## What is being asked
When the line containing "### 🛠️ Habilidades Técnicas" appears in the entries below, begin printing there and stop after the line containing "- Febrero 2024*"; print each of those lines exactly and no other line.

Segment Open

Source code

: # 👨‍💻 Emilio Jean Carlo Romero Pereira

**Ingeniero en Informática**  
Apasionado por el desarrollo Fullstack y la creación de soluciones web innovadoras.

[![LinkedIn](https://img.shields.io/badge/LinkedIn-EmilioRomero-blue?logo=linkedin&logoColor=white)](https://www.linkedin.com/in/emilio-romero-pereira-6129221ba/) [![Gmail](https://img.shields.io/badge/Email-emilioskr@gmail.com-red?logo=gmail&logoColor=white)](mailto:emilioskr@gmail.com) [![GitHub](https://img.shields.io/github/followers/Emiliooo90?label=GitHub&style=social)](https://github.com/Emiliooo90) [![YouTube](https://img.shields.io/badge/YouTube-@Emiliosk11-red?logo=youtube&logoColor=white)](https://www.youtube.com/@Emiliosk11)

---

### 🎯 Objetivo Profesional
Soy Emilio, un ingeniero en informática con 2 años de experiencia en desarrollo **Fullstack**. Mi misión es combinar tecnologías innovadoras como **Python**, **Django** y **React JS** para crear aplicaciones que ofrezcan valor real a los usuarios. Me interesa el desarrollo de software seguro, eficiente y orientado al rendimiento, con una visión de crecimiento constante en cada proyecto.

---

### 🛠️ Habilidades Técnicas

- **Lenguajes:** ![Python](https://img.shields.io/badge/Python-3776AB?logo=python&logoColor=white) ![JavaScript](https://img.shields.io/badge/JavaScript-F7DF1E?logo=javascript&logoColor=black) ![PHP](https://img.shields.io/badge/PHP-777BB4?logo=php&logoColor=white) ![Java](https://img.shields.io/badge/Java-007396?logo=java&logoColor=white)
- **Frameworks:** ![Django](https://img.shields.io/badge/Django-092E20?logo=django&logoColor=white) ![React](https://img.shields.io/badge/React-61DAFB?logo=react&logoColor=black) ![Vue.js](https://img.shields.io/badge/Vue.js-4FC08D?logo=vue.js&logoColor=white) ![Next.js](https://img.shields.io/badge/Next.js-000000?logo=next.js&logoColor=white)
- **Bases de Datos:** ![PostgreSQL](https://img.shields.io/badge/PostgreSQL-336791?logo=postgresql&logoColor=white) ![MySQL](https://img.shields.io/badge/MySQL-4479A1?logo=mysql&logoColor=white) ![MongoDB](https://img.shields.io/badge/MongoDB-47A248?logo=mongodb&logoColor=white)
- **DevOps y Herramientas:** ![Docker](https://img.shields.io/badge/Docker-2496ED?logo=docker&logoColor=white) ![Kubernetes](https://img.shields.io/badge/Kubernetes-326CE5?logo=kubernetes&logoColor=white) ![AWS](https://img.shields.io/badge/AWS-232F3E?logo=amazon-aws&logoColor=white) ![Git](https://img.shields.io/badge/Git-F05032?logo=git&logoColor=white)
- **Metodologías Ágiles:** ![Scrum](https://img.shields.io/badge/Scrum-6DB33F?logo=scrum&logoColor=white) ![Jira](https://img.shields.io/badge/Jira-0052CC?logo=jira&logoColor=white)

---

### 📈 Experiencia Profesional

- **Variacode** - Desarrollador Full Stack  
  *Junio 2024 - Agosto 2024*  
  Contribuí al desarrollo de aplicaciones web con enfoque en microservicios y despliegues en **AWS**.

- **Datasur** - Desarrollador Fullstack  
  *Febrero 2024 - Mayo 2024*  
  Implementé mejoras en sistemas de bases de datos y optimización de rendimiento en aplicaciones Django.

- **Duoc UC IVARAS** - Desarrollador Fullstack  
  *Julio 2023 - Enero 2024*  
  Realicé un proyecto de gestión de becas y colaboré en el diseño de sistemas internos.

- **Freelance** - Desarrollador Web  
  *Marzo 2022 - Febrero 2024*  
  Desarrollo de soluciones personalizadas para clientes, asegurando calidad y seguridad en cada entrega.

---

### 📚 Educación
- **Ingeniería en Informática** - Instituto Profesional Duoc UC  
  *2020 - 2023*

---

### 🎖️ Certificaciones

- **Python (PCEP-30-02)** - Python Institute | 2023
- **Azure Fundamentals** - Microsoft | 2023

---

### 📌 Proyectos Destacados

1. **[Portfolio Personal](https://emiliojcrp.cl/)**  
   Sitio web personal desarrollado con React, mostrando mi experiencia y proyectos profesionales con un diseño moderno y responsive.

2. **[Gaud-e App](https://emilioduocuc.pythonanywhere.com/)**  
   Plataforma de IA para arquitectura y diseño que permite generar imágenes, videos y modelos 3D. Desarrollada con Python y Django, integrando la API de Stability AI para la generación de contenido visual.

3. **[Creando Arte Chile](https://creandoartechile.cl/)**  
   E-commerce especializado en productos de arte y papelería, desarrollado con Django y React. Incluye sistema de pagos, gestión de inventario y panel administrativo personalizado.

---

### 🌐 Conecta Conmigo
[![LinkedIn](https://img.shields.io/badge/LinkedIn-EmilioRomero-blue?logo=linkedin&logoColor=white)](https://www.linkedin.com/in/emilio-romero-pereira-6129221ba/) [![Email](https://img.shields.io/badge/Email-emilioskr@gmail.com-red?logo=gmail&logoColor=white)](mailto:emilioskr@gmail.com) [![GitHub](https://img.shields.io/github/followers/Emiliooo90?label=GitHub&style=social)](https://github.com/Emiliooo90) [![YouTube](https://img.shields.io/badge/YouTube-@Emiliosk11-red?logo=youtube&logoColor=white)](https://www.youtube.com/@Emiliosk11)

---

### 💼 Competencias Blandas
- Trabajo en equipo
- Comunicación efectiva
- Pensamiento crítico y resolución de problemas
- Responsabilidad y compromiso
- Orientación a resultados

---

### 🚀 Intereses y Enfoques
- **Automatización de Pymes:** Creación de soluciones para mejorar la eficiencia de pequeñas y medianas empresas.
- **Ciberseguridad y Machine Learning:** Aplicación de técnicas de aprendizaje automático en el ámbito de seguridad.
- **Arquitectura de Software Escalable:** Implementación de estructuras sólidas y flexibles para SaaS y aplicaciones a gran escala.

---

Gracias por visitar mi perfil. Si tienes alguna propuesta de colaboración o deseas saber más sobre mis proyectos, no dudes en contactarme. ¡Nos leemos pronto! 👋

Segment Closed
Segment Open

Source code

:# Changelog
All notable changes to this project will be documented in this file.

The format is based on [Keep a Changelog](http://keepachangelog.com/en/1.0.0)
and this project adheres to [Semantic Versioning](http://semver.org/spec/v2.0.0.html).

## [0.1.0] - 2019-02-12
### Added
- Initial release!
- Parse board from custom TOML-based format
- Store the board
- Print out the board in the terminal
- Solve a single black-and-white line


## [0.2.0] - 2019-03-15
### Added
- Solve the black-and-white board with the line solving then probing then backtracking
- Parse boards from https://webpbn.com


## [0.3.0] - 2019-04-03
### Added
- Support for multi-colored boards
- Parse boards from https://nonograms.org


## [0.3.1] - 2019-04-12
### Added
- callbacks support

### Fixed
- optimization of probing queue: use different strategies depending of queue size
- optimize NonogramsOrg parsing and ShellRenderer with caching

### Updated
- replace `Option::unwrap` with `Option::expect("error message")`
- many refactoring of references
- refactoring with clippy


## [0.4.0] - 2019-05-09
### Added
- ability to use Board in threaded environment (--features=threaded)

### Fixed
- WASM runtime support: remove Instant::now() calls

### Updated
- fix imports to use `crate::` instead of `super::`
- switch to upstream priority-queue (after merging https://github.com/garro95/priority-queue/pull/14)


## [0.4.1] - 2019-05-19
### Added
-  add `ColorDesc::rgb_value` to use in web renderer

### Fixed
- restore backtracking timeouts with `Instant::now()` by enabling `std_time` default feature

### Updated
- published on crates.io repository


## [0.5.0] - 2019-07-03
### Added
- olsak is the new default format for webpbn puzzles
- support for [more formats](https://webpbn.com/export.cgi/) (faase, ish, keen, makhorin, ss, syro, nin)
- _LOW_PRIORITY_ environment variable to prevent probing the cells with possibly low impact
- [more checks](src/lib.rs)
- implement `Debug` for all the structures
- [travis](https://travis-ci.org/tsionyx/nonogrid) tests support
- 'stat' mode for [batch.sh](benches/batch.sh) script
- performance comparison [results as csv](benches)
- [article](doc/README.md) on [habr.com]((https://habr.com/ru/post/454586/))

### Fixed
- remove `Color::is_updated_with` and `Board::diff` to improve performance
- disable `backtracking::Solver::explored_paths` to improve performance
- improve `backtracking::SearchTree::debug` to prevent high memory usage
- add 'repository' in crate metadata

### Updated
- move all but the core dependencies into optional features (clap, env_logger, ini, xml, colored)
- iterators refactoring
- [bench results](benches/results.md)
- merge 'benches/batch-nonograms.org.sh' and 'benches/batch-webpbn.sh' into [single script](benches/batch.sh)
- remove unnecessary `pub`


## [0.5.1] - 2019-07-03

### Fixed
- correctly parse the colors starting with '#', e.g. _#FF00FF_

Segment Closed
Segment Open

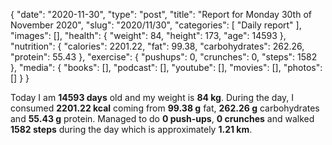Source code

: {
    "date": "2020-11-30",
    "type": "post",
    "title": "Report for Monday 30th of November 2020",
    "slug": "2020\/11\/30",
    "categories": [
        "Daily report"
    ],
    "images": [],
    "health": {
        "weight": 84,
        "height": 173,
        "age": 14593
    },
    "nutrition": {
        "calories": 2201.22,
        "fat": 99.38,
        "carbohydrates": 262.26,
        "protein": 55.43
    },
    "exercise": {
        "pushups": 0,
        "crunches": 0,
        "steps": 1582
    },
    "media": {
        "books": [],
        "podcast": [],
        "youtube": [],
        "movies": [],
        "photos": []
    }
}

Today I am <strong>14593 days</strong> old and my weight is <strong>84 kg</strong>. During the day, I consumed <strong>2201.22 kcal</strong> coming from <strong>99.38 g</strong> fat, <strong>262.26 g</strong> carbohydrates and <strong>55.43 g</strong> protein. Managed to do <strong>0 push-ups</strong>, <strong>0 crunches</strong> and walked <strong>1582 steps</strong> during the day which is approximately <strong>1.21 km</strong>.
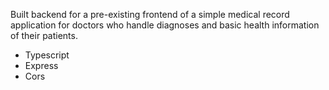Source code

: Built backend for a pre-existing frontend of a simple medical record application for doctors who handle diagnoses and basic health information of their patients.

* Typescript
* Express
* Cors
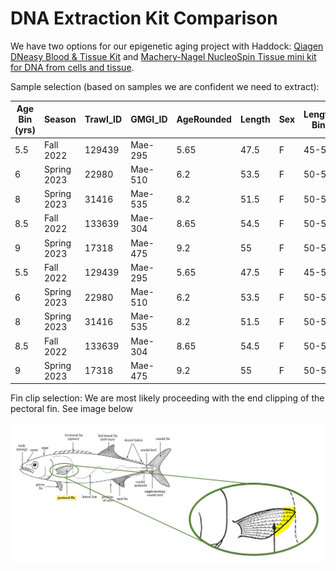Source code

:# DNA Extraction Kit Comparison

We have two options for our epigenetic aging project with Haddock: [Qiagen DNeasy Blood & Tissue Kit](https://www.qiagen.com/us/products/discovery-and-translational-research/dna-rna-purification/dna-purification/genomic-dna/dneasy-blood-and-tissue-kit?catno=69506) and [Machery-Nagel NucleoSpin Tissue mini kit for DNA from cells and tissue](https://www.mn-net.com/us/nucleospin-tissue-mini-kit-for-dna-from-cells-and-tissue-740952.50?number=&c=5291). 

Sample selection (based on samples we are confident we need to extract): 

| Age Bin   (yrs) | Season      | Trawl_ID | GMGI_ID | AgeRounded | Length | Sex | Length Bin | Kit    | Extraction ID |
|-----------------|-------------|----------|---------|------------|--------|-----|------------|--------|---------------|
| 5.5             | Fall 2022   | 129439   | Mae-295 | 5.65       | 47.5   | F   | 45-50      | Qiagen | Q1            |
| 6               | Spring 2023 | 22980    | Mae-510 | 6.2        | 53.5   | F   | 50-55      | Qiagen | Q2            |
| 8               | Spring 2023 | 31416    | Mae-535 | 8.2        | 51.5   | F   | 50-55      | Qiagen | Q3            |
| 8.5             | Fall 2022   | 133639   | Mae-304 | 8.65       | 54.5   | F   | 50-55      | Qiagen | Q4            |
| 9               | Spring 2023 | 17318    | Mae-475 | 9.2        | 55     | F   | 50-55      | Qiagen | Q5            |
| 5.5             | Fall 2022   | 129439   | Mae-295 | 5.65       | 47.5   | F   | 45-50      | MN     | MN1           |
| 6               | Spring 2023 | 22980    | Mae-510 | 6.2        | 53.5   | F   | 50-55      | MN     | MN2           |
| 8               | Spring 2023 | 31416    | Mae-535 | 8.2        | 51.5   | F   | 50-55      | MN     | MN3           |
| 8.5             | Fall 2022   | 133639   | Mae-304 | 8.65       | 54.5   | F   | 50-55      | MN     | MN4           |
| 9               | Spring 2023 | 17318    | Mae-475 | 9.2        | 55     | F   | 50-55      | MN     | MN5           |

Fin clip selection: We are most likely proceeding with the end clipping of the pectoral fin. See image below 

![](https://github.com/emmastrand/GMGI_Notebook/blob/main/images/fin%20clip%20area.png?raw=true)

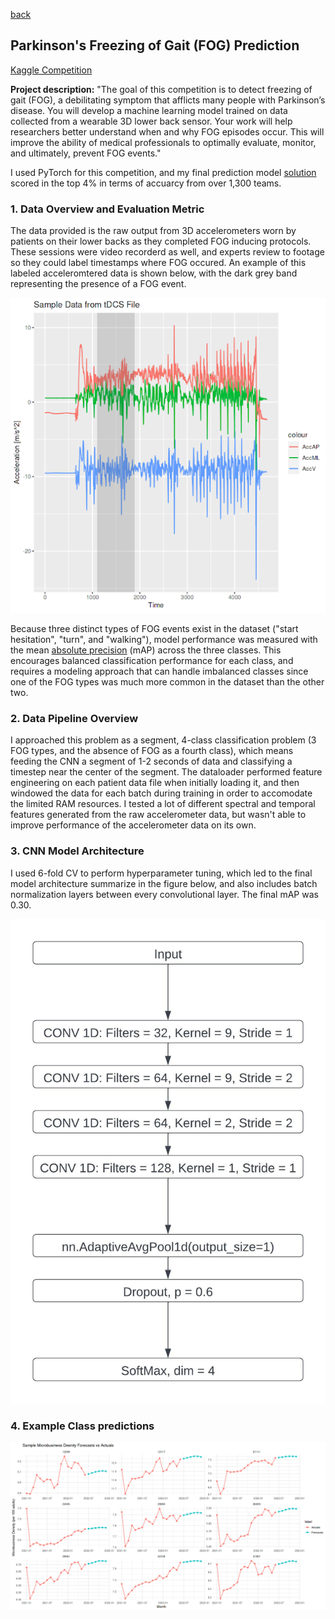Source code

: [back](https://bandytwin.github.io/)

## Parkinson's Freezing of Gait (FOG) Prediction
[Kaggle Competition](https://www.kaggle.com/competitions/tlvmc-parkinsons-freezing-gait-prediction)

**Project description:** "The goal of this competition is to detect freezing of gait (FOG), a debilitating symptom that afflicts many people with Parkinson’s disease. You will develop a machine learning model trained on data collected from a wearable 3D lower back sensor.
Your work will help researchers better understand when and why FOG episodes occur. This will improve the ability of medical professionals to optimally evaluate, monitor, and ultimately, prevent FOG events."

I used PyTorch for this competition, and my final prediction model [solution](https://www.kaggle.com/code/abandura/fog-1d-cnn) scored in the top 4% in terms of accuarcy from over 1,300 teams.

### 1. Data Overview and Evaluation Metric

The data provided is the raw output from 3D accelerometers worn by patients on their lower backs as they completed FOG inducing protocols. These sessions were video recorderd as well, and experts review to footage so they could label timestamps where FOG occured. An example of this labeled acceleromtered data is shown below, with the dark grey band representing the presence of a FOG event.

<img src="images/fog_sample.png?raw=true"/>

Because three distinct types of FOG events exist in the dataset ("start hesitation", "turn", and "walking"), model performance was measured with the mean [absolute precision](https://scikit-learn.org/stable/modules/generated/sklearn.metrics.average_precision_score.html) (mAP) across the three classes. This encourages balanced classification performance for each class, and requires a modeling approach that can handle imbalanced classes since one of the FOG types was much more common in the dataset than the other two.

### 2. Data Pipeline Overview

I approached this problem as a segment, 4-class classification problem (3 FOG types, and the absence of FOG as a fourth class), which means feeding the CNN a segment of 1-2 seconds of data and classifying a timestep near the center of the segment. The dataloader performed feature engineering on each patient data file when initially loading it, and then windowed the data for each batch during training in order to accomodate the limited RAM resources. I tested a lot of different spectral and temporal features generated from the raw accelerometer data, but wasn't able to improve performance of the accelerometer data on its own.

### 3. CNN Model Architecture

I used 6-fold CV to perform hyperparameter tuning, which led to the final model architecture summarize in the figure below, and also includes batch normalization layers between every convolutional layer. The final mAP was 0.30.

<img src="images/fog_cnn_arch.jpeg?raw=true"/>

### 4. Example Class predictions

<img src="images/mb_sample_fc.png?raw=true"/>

Segment Closed

## Result below
### 🛠️ Habilidades Técnicas

- **Lenguajes:** ![Python](https://img.shields.io/badge/Python-3776AB?logo=python&logoColor=white) ![JavaScript](https://img.shields.io/badge/JavaScript-F7DF1E?logo=javascript&logoColor=black) ![PHP](https://img.shields.io/badge/PHP-777BB4?logo=php&logoColor=white) ![Java](https://img.shields.io/badge/Java-007396?logo=java&logoColor=white)
- **Frameworks:** ![Django](https://img.shields.io/badge/Django-092E20?logo=django&logoColor=white) ![React](https://img.shields.io/badge/React-61DAFB?logo=react&logoColor=black) ![Vue.js](https://img.shields.io/badge/Vue.js-4FC08D?logo=vue.js&logoColor=white) ![Next.js](https://img.shields.io/badge/Next.js-000000?logo=next.js&logoColor=white)
- **Bases de Datos:** ![PostgreSQL](https://img.shields.io/badge/PostgreSQL-336791?logo=postgresql&logoColor=white) ![MySQL](https://img.shields.io/badge/MySQL-4479A1?logo=mysql&logoColor=white) ![MongoDB](https://img.shields.io/badge/MongoDB-47A248?logo=mongodb&logoColor=white)
- **DevOps y Herramientas:** ![Docker](https://img.shields.io/badge/Docker-2496ED?logo=docker&logoColor=white) ![Kubernetes](https://img.shields.io/badge/Kubernetes-326CE5?logo=kubernetes&logoColor=white) ![AWS](https://img.shields.io/badge/AWS-232F3E?logo=amazon-aws&logoColor=white) ![Git](https://img.shields.io/badge/Git-F05032?logo=git&logoColor=white)
- **Metodologías Ágiles:** ![Scrum](https://img.shields.io/badge/Scrum-6DB33F?logo=scrum&logoColor=white) ![Jira](https://img.shields.io/badge/Jira-0052CC?logo=jira&logoColor=white)

---

### 📈 Experiencia Profesional

- **Variacode** - Desarrollador Full Stack  
  *Junio 2024 - Agosto 2024*  
  Contribuí al desarrollo de aplicaciones web con enfoque en microservicios y despliegues en **AWS**.

- **Datasur** - Desarrollador Fullstack  
  *Febrero 2024 - Mayo 2024*  
  Implementé mejoras en sistemas de bases de datos y optimización de rendimiento en aplicaciones Django.

- **Duoc UC IVARAS** - Desarrollador Fullstack  
  *Julio 2023 - Enero 2024*  
  Realicé un proyecto de gestión de becas y colaboré en el diseño de sistemas internos.

- **Freelance** - Desarrollador Web  
  *Marzo 2022 - Febrero 2024*  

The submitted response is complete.